**PROBLEM TO SOLVE**
Which lines run from the line with "- r/NoSleep" through the line with "- Have some" in the entries below? Print them exactly, both ends included, and nothing more.

(Extracted records)
━━━━━━

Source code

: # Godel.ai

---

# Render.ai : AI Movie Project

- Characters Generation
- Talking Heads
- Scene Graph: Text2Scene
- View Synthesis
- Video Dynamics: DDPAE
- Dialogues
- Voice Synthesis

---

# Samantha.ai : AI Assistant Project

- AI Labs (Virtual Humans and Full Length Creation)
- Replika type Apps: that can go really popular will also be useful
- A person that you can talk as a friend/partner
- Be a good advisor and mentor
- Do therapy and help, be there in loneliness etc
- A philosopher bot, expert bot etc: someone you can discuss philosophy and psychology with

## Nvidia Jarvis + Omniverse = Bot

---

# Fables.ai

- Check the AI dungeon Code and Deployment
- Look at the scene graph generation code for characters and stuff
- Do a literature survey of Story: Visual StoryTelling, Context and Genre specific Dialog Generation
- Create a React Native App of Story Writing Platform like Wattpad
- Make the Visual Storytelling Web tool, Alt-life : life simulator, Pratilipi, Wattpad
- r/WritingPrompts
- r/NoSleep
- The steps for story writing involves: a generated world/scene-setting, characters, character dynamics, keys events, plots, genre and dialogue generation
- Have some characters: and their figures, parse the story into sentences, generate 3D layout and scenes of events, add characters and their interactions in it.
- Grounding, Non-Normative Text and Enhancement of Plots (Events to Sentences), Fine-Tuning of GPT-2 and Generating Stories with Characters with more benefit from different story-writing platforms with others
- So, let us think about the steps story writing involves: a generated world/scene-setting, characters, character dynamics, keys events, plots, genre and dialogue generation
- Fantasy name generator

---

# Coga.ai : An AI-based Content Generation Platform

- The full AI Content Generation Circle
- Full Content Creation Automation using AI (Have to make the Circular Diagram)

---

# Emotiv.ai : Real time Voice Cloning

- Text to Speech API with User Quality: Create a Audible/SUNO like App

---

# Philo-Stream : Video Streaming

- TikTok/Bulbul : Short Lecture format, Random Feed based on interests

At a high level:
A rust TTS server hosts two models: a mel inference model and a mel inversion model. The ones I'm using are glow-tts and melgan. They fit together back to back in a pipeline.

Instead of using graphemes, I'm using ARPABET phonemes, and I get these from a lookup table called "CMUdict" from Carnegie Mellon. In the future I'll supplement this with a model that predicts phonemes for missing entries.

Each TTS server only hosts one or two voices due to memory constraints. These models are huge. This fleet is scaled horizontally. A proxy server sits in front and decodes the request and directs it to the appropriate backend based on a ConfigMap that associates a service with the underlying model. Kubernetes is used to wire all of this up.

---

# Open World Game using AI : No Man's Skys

━━━━━━

**SOLVED PROBLEM**
- r/NoSleep
- The steps for story writing involves: a generated world/scene-setting, characters, character dynamics, keys events, plots, genre and dialogue generation
- Have some characters: and their figures, parse the story into sentences, generate 3D layout and scenes of events, add characters and their interactions in it.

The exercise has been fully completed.